What is being asked » Lines below starting with the line with "them in the show folder." and going on through the line with "(The author may" must be output exactly; the rest of the records must be left out.
***** Extracted material
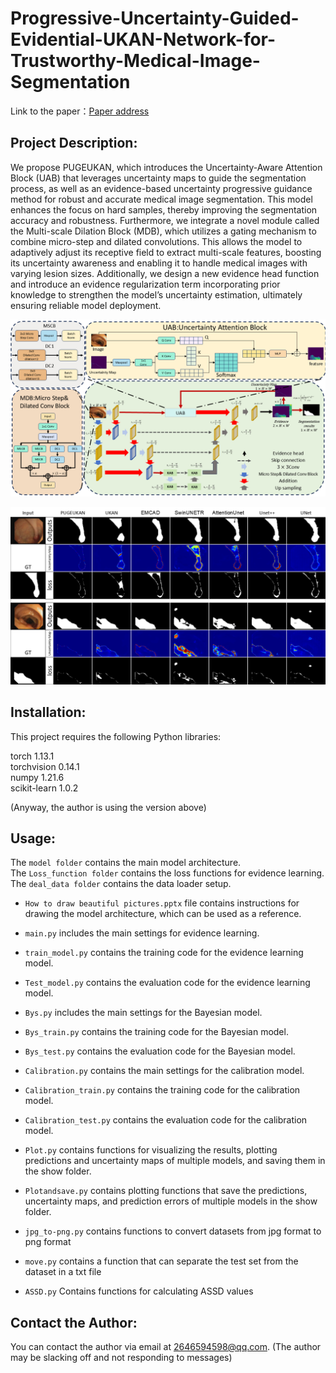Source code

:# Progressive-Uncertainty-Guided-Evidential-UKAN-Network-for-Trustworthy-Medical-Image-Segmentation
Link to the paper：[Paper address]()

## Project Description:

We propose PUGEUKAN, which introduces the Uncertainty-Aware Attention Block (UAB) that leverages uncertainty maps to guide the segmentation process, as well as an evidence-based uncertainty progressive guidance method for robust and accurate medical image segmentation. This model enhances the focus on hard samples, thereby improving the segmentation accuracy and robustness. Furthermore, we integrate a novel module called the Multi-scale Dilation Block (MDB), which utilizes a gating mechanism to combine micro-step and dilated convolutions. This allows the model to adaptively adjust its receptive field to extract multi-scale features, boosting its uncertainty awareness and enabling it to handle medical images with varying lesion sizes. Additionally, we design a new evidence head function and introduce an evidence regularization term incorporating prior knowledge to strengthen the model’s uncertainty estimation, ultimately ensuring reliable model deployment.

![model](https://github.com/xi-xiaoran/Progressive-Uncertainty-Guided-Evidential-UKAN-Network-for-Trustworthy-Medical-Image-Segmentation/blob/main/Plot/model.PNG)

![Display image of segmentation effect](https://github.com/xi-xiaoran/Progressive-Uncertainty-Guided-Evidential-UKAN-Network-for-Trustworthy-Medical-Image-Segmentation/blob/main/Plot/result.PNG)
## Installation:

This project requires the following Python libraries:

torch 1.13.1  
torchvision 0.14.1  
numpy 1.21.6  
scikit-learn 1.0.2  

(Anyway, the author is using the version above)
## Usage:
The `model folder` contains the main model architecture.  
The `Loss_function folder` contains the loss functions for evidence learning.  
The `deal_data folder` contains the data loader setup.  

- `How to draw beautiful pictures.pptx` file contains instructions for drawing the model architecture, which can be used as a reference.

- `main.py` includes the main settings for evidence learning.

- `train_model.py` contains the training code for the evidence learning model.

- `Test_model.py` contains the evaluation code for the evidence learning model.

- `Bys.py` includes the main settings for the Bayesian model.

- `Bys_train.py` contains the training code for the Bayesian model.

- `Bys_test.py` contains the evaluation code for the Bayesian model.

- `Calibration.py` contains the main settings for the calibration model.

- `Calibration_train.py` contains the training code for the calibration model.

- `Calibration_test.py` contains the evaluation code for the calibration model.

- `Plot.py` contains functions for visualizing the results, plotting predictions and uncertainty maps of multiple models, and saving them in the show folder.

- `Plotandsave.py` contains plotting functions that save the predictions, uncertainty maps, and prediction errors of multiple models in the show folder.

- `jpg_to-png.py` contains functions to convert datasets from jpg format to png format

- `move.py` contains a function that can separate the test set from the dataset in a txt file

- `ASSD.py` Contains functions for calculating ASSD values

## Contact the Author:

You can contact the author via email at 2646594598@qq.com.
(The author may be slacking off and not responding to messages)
**********
***** Extracted material
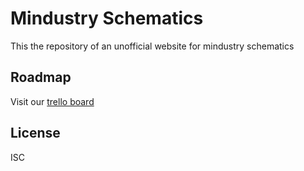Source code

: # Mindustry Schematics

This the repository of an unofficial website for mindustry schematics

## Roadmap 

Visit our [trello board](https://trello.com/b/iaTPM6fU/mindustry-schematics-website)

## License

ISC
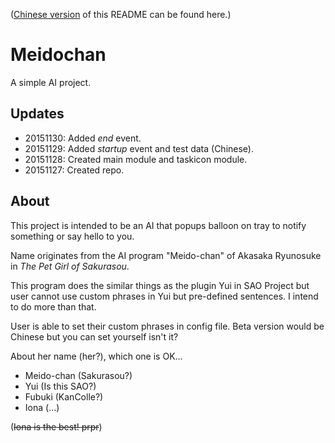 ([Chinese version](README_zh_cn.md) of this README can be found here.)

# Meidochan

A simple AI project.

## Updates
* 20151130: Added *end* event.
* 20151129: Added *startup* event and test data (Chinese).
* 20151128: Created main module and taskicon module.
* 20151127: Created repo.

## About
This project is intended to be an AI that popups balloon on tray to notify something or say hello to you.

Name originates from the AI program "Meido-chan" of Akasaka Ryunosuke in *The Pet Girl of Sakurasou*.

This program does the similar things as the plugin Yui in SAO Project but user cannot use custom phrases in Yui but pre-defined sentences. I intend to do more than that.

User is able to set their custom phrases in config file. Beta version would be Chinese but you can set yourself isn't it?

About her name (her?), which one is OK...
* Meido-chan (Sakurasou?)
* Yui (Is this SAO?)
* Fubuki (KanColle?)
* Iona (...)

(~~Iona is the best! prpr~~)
**********
***** Extracted material
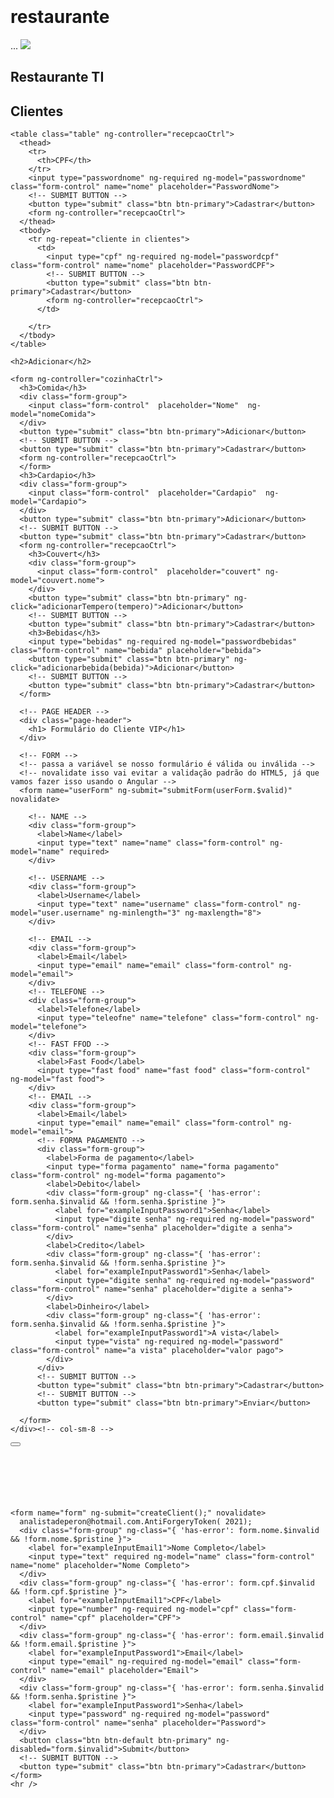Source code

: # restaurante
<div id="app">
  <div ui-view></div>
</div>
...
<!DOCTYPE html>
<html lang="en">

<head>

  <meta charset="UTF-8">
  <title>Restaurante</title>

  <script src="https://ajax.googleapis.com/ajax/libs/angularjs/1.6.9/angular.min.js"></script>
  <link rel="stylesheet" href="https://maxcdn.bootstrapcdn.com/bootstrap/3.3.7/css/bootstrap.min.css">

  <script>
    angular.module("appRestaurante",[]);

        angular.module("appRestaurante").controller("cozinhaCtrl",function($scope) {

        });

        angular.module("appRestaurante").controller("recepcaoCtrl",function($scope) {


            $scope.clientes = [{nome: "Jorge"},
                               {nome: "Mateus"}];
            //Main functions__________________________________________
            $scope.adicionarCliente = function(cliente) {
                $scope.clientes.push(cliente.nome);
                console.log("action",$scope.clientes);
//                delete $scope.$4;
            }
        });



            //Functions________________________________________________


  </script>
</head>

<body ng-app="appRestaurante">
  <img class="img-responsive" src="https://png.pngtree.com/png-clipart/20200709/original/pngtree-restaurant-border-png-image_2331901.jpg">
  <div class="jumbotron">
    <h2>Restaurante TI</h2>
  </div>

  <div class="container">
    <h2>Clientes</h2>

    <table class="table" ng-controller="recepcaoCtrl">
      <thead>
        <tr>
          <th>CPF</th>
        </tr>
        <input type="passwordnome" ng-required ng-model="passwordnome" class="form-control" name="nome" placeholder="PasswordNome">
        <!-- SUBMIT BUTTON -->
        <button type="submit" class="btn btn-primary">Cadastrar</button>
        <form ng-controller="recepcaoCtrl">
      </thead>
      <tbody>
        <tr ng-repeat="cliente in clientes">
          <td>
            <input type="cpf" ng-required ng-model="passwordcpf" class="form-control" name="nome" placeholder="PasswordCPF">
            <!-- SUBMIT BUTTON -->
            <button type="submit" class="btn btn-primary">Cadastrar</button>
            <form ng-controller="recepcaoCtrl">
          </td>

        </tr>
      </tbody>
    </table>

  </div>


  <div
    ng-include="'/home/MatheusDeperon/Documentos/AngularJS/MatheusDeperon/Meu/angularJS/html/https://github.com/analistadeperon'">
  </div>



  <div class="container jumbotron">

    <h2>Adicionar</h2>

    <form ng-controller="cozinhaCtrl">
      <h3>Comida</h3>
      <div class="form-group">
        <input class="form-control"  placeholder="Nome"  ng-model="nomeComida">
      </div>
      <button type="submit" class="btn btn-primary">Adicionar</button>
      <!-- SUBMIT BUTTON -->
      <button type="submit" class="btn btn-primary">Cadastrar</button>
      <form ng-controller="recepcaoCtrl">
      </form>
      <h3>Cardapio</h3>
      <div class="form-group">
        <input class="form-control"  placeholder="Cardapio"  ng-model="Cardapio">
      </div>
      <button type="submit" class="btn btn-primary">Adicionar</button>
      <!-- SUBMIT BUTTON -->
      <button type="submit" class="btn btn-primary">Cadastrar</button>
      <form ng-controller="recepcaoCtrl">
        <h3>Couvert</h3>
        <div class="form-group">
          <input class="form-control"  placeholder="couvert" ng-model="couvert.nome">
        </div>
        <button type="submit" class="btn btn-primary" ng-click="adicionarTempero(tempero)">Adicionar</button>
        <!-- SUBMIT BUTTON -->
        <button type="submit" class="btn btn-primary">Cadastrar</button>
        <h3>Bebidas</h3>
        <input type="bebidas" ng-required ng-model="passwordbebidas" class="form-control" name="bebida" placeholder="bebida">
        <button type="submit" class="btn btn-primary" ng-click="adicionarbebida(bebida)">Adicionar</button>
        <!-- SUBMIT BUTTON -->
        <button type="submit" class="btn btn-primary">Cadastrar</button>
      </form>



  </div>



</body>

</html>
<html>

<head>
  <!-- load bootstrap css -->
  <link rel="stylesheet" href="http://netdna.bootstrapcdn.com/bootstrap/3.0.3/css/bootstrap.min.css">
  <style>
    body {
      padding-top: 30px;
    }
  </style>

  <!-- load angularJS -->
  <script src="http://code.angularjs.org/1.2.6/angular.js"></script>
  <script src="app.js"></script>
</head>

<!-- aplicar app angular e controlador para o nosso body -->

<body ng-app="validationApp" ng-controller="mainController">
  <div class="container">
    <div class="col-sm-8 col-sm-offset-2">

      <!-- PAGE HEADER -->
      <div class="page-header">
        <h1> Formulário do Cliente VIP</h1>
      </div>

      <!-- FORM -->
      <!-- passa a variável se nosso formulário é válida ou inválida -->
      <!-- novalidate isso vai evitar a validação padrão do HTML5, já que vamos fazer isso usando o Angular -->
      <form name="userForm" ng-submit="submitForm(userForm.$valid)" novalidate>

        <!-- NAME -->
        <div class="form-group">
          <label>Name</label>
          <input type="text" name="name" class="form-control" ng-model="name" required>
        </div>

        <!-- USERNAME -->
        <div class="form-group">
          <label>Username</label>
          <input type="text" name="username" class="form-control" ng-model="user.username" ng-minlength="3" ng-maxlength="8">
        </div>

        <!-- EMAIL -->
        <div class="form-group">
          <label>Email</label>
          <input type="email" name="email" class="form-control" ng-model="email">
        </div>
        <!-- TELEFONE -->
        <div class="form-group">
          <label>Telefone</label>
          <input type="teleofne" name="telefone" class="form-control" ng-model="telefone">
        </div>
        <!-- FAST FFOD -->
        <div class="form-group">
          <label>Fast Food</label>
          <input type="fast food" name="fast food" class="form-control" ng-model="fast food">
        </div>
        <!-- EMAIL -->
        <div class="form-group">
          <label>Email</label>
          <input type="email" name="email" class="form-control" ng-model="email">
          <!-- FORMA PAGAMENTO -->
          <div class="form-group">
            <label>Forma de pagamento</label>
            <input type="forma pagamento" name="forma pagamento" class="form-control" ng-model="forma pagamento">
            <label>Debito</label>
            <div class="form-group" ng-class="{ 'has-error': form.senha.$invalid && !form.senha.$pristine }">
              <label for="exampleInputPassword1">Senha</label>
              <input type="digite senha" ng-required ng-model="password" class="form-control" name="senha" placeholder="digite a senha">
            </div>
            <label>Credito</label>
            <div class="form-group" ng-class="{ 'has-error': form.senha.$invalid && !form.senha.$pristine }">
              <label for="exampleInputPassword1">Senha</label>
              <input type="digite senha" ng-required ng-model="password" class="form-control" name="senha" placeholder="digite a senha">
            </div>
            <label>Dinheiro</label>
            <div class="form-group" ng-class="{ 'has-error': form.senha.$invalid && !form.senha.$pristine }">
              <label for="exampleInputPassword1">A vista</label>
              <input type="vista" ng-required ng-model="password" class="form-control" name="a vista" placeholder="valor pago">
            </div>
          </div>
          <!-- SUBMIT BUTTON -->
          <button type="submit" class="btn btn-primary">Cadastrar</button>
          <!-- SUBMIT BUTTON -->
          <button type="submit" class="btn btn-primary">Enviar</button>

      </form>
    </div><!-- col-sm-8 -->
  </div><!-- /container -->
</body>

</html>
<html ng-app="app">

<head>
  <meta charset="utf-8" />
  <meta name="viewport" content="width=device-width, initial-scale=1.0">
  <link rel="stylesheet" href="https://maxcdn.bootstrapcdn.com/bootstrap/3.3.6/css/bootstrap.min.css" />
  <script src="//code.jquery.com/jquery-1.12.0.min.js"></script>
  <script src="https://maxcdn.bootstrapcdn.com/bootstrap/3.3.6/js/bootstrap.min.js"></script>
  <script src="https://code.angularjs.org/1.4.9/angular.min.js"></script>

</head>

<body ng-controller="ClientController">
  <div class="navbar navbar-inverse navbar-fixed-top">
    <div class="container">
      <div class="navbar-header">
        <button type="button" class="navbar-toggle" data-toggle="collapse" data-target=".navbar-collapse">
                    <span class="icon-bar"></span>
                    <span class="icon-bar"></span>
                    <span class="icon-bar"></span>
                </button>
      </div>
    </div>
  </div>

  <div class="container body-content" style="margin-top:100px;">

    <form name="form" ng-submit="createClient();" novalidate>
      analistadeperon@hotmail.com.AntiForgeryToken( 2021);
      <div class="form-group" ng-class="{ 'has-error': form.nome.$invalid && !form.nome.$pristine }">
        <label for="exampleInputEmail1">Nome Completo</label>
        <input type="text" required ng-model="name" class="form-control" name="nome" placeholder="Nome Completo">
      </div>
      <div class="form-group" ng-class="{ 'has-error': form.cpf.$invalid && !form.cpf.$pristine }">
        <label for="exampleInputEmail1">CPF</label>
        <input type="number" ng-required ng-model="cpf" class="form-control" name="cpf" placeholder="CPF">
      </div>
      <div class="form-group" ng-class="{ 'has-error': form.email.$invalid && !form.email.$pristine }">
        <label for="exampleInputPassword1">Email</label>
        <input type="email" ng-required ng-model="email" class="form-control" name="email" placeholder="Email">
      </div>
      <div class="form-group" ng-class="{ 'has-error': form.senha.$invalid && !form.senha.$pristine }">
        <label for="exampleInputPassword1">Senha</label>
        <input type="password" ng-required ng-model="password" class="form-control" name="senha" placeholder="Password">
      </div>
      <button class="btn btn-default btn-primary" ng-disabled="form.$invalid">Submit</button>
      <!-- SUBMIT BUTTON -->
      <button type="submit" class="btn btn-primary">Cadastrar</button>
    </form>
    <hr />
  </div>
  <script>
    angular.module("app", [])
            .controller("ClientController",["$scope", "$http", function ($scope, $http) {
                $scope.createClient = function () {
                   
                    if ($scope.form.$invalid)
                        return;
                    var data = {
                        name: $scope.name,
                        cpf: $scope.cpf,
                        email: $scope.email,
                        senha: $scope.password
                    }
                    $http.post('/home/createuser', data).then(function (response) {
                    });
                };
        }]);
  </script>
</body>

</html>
**********
Response box »
- `Plot.py` contains functions for visualizing the results, plotting predictions and uncertainty maps of multiple models, and saving them in the show folder.

- `Plotandsave.py` contains plotting functions that save the predictions, uncertainty maps, and prediction errors of multiple models in the show folder.

- `jpg_to-png.py` contains functions to convert datasets from jpg format to png format

- `move.py` contains a function that can separate the test set from the dataset in a txt file

- `ASSD.py` Contains functions for calculating ASSD values

## Contact the Author:

You can contact the author via email at 2646594598@qq.com.
(The author may be slacking off and not responding to messages)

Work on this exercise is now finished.